Faz, portanto, um saldo positivo destes dois anos e meio ...
Saldo positivo em relação aos avanços. Mas não escondemos, nem calamos, as contradições que actualmente existem e que um dia podem tornar-se insanáveis.
E podem tornar-se insanáveis antes de 2019?
Isso... temos um Governo PS sozinho, o Governo que governa, nós não determinamos as opções e a governação do PS, mas chamamos a atenção. Hoje temos uma política que consideramos dependente dos interesses daquilo que consideramos o grande capital monopolista, temos problemas de fundo como resultado das privatizações, em relação à PT/ Altice ....
Tendo em conta que já disse que este acordo não se repete porque as circunstâncias nunca serão as mesmas, que tipo de acordo de esquerda é que se poderá fazer no futuro?
Não é repetível por razões objectivas, tendo em conta a posição conjunta [assinada em 2015], mas não perderemos nenhuma oportunidade para alcançar avanços que resultem no bem-estar dos trabalhadores e do povo. No quadro da nossa independência e autonomia, estamos em condições para, perante uma situação concreta, encontrarmos essa solução concreta. Ou seja, podemos estar aqui a fazer desenhos e cenários que seriam no mínimo precipitados. Em 2015 houve uma situação concreta, respondeu-se concretamente. Existirá outra, dependendo naturalmente da relação de forças que se crie na Assembleia da República.
Antes, temos pela frente outro Orçamento do Estado. Há quem diga que será o mais fácil desta legislatura. Que avanços vão ser a prioridade do PCP?
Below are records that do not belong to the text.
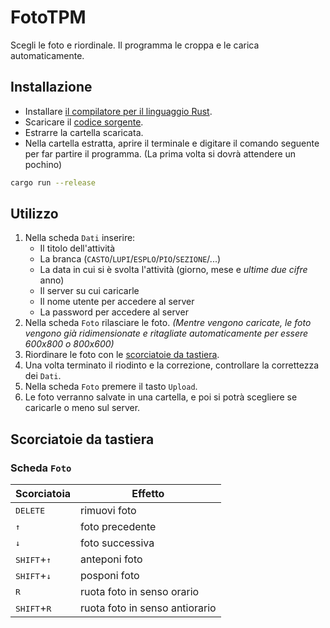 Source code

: # FotoTPM

Scegli le foto e riordinale. Il programma le croppa e le carica automaticamente.

## Installazione

- Installare [il compilatore per il linguaggio Rust](https://www.rust-lang.org/tools/install).
- Scaricare il [codice sorgente](https://github.com/MichaelObvious/foto_tpm/archive/refs/heads/master.zip).
- Estrarre la cartella scaricata.
- Nella cartella estratta, aprire il terminale e digitare il comando seguente per far partire il programma. (La prima volta si dovrà attendere un pochino)

```sh
cargo run --release
```

## Utilizzo

1. Nella scheda `Dati` inserire:
    - Il titolo dell'attività
    - La branca (`CASTO`/`LUPI`/`ESPLO`/`PIO`/`SEZIONE`/...)
    - La data in cui si è svolta l'attività (giorno, mese e _ultime due cifre_ anno)
    - Il server su cui caricarle
    - Il nome utente per accedere al server
    - La password per accedere al server
2. Nella scheda `Foto` rilasciare le foto. _(Mentre vengono caricate, le foto vengono già ridimensionate e ritagliate automaticamente per essere 600x800 o 800x600)_
3. Riordinare le foto con le [scorciatoie da tastiera](#scheda-foto).
4. Una volta terminato il riodinto e la correzione, controllare la correttezza dei `Dati`.
5. Nella scheda `Foto` premere il tasto `Upload`.
6. Le foto verranno salvate in una cartella, e poi si potrà scegliere se caricarle o meno sul server.

## Scorciatoie da tastiera

### Scheda `Foto`

| Scorciatoia                     | Effetto                        |
| ------------------------------- | ------------------------------ |
| <kbd>DELETE</kbd>               | rimuovi foto                   |
| <kbd>↑</kbd>                    | foto precedente                |
| <kbd>↓</kbd>                    | foto successiva                |
| <kbd>SHIFT</kbd>+<kbd>↑</kbd>   | anteponi foto                  |
| <kbd>SHIFT</kbd>+<kbd>↓</kbd>   | posponi foto                   |
| <kbd>R</kbd>                    | ruota foto in senso orario     |
| <kbd>SHIFT</kbd>+<kbd>R</kbd>   | ruota foto in senso antiorario | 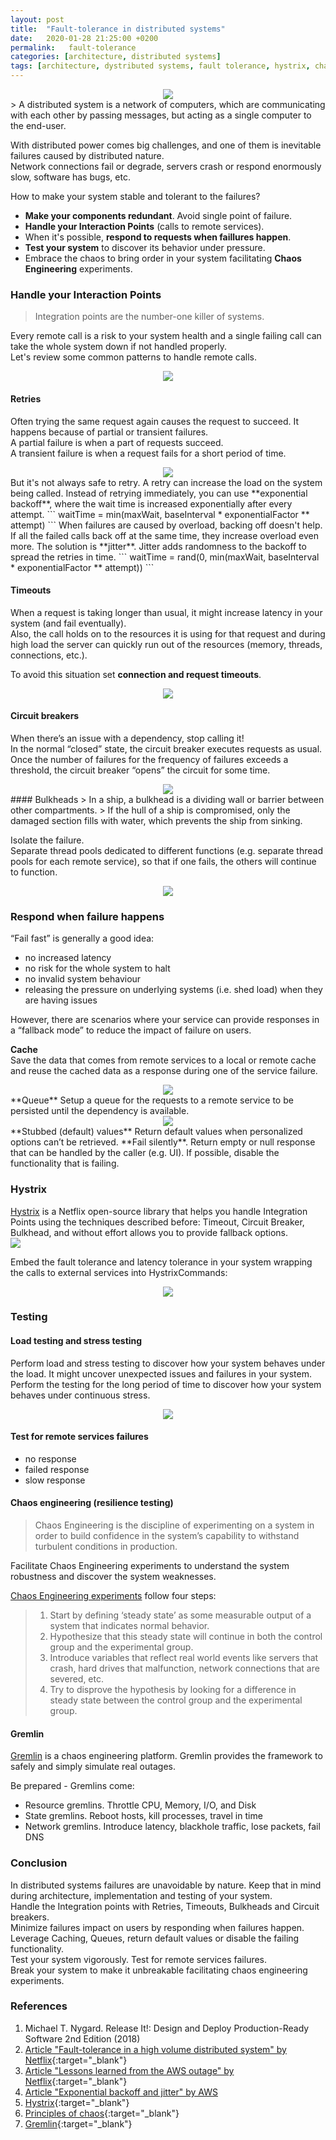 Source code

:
 ```yaml
---
layout: post
title:  "Fault-tolerance in distributed systems"
date:   2020-01-28 21:25:00 +0200
permalink:   fault-tolerance
categories: [architecture, distributed systems]
tags: [architecture, dystributed systems, fault tolerance, hystrix, chaos engineering]
---
```


<center><img src="/assets/posts/resilient-systems/service-and-dependecies1.jpg" style="max-width:500px"></center>   
> A distributed system is a network of computers, which are communicating with each other by passing messages, but acting as a single computer to the end-user.

With distributed power comes big challenges, and one of them is inevitable failures caused by distributed nature.    
Network connections fail or degrade, servers crash or respond enormously slow, software has bugs, etc.  

How to make your system stable and tolerant to the failures?
* **Make your components redundant**. Avoid single point of failure.
* **Handle your Interaction Points** (calls to remote services).
* When it's possible, **respond to requests when faillures happen**.
* **Test your system** to discover its behavior under pressure.
* Embrace the chaos to bring order in your system facilitating **Chaos Engineering** experiments.

### Handle your Interaction Points
> Integration points are the number-one killer of systems.
  
Every remote call is a risk to your system health and a single failing call can take the whole system down if not handled properly.  
Let's review some common patterns to handle remote calls.   
<center><img src="/assets/posts/resilient-systems/failed-deps.jpg" style="max-width:500px"></center>    

#### Retries
Often trying the same request again causes the request to succeed. It happens because of partial or transient failures.  
A partial failure is when a part of requests succeed.   
A transient failure is when a request fails for a short period of time.  

<center><img src="/assets/posts/resilient-systems/retry.jpg" style="max-width:400px"></center>     
But it's not always safe to retry. A retry can increase the load on the system being called. Instead of retrying immediately, you can use **exponential backoff**, where the wait time is increased exponentially after every attempt.  
```
waitTime = min(maxWait, baseInterval * exponentialFactor ** attempt)
```
When failures are caused by overload, backing off doesn't help. If all the failed calls back off at the same time, they increase overload even more.  
The solution is **jitter**. Jitter adds randomness to the backoff to spread the retries in time. 
```
waitTime = rand(0, min(maxWait, baseInterval * exponentialFactor ** attempt))
``` 

#### Timeouts 
When a request is taking longer than usual, it might increase latency in your system (and fail eventually).  
Also, the call holds on to the resources it is using for that request and during high load the server can quickly run out of the resources (memory, threads, connections, etc.).

To avoid this situation set **connection and request timeouts**.  

<center><img src="/assets/posts/resilient-systems/timeouts.jpg" style="max-width:450px"></center>  

#### Circuit breakers
When there’s an issue with a dependency, stop calling it!  
In the normal “closed” state, the circuit breaker executes requests as usual.   
Once the number of failures for the frequency of failures exceeds a threshold, the circuit breaker “opens” the circuit for some time.  

<center><img src="/assets/posts/resilient-systems/cb.jpg" style="max-width:450px"></center>  
#### Bulkheads
> In a ship, a bulkhead is a dividing wall or barrier between other compartments.  
> If the hull of a ship is compromised, only the damaged section fills with water, which prevents the ship from sinking.

Isolate the failure.    
Separate thread pools dedicated to different functions (e.g. separate thread pools for each remote service), so that if one fails, the others will continue to function.   

<center><img src="/assets/posts/resilient-systems/bulkheads.jpg" style="max-width:450px"></center>   

### Respond when failure happens
“Fail fast” is generally a good idea:
* no increased latency
* no risk for the whole system to halt
* no invalid system behaviour
* releasing the pressure on underlying systems (i.e. shed load) when they are having issues 

However, there are scenarios where your service can provide responses in a “fallback mode” to reduce the impact of failure on users.  

**Cache**  
Save the data that comes from remote services to a local or remote cache and reuse the cached data as a response during one of the service failure.
<center><img src="/assets/posts/resilient-systems/cache.jpg" style="max-width:350px"></center>
**Queue**  
Setup a queue for the requests to a remote service to be persisted until the dependency is available.   
<center><img src="/assets/posts/resilient-systems/queue.jpg" style="max-width:400px"></center>
**Stubbed (default) values**  
Return default values when personalized options can’t be retrieved.  
**Fail silently**.  
Return empty or null response that can be handled by the caller (e.g. UI).    
If possible, disable the functionality that is failing.

### Hystrix
[Hystrix](https://github.com/Netflix/Hystrix/) is a Netflix open-source library that helps you handle Integration Points using the techniques described before: Timeout, Circuit Breaker, Bulkhead, and without effort allows you to provide fallback options.   
[<img src="/assets/posts/resilient-systems/hystrix-command-flow-chart.jpg">](../assets/posts/resilient-systems/hystrix-command-flow-chart.jpg)   

Embed the fault tolerance and latency tolerance in your system wrapping the calls to external services into HystrixCommands:   
<center><img src="/assets/posts/resilient-systems/hystrix-service.jpg" style="max-width:600px"></center>

### Testing
#### Load testing and stress testing
Perform load and stress testing to discover how your system behaves under the load. It might uncover unexpected issues and failures in your system.  
Perform the testing for the long period of time to discover how your system behaves under continuous stress.
<center><img src="/assets/posts/resilient-systems/load-testing.jpg" style="max-width:500px"></center>

#### Test for remote services failures
* no response
* failed response
* slow response

#### Chaos engineering (resilience testing)
> Chaos Engineering is the discipline of experimenting on a system in order to build confidence in the system’s capability to withstand turbulent conditions in production.

Facilitate Chaos Engineering experiments to understand the system robustness and discover the system weaknesses.  

[Chaos Engineering experiments](http://principlesofchaos.org/) follow four steps:
> 1. Start by defining ‘steady state’ as some measurable output of a system that indicates normal behavior.
> 2. Hypothesize that this steady state will continue in both the control group and the experimental group.
> 3. Introduce variables that reflect real world events like servers that crash, hard drives that malfunction, network connections that are severed, etc.
> 4. Try to disprove the hypothesis by looking for a difference in steady state between the control group and the experimental group.

#### Gremlin
[Gremlin](https://www.gremlin.com) is a chaos engineering platform. Gremlin provides the framework to safely and simply simulate real outages.

Be prepared - Gremlins come:  
* Resource gremlins. Throttle CPU, Memory, I/O, and Disk
* State gremlins. Reboot hosts, kill processes, travel in time
* Network gremlins. Introduce latency, blackhole traffic, lose packets, fail DNS
 
### Conclusion
In distributed systems failures are unavoidable by nature. Keep that in mind during architecture, implementation and testing of your system.   
Handle the Integration points with Retries, Timeouts, Bulkheads and Circuit breakers.  
Minimize failures impact on users by responding when failures happen. Leverage Caching, Queues, return default values or disable the failing functionality.  
Test your system vigorously. Test for remote services failures.   
Break your system to make it unbreakable facilitating chaos engineering experiments.  

### References
1. Michael T. Nygard. Release It!: Design and Deploy Production-Ready Software 2nd Edition (2018)
2. [Article "Fault-tolerance in a high volume distributed system" by Netflix](https://netflixtechblog.com/fault-tolerance-in-a-high-volume-distributed-system-91ab4faae74a){:target="_blank"}
3. [Article "Lessons learned from the AWS outage" by Netflix](https://netflixtechblog.com/lessons-netflix-learned-from-the-aws-outage-deefe5fd0c04){:target="_blank"}
4. [Article "Exponential backoff and jitter" by AWS](https://aws.amazon.com/blogs/architecture/exponential-backoff-and-jitter/)
5. [Hystrix](https://github.com/Netflix/Hystrix/wiki){:target="_blank"}
6. [Principles of chaos](http://principlesofchaos.org/){:target="_blank"}
7. [Gremlin](https://www.gremlin.com/){:target="_blank"}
Um dos primeiros e que parece uma coisa pouca é efectivar o que foi aprovado no Orçamento do Estado para 2018. Ainda há áreas e questões por cumprir de 2016 e de 2017. Salário mínimo será uma questão incontornável. Não basta falar dos 600 euros, a vida evoluiu. Não quero avançar um valor fixo, mas de certeza será superior aos 600 euros. Outra questão são as carreiras longas contributivas. O Governo e o próprio primeiro-ministro assumiram um primeiro passo, mas garantiram que seriam dados novos passos em relação às pessoas com 40 anos de descontos. Consideramos que o Governo está em falta. Estamos em Janeiro, o anúncio foi feito em Dezembro, entrou Janeiro e não há nenhuma medida palpável. Consideramos uma profunda justiça que quem trabalhou uma vida inteira não deve ser penalizado nas suas reformas e pensões, designadamente com o factor de sustentabilidade…
Que foi criado pelo actual ministro, noutra legislatura ...
Fez bem lembrar. Foi, de facto, um governo do PS que incluiu essa medida profundamente injusta. Pode-se dizer que depois o PSD e o CDS agravaram, mas a cada um aquilo que lhe pertence.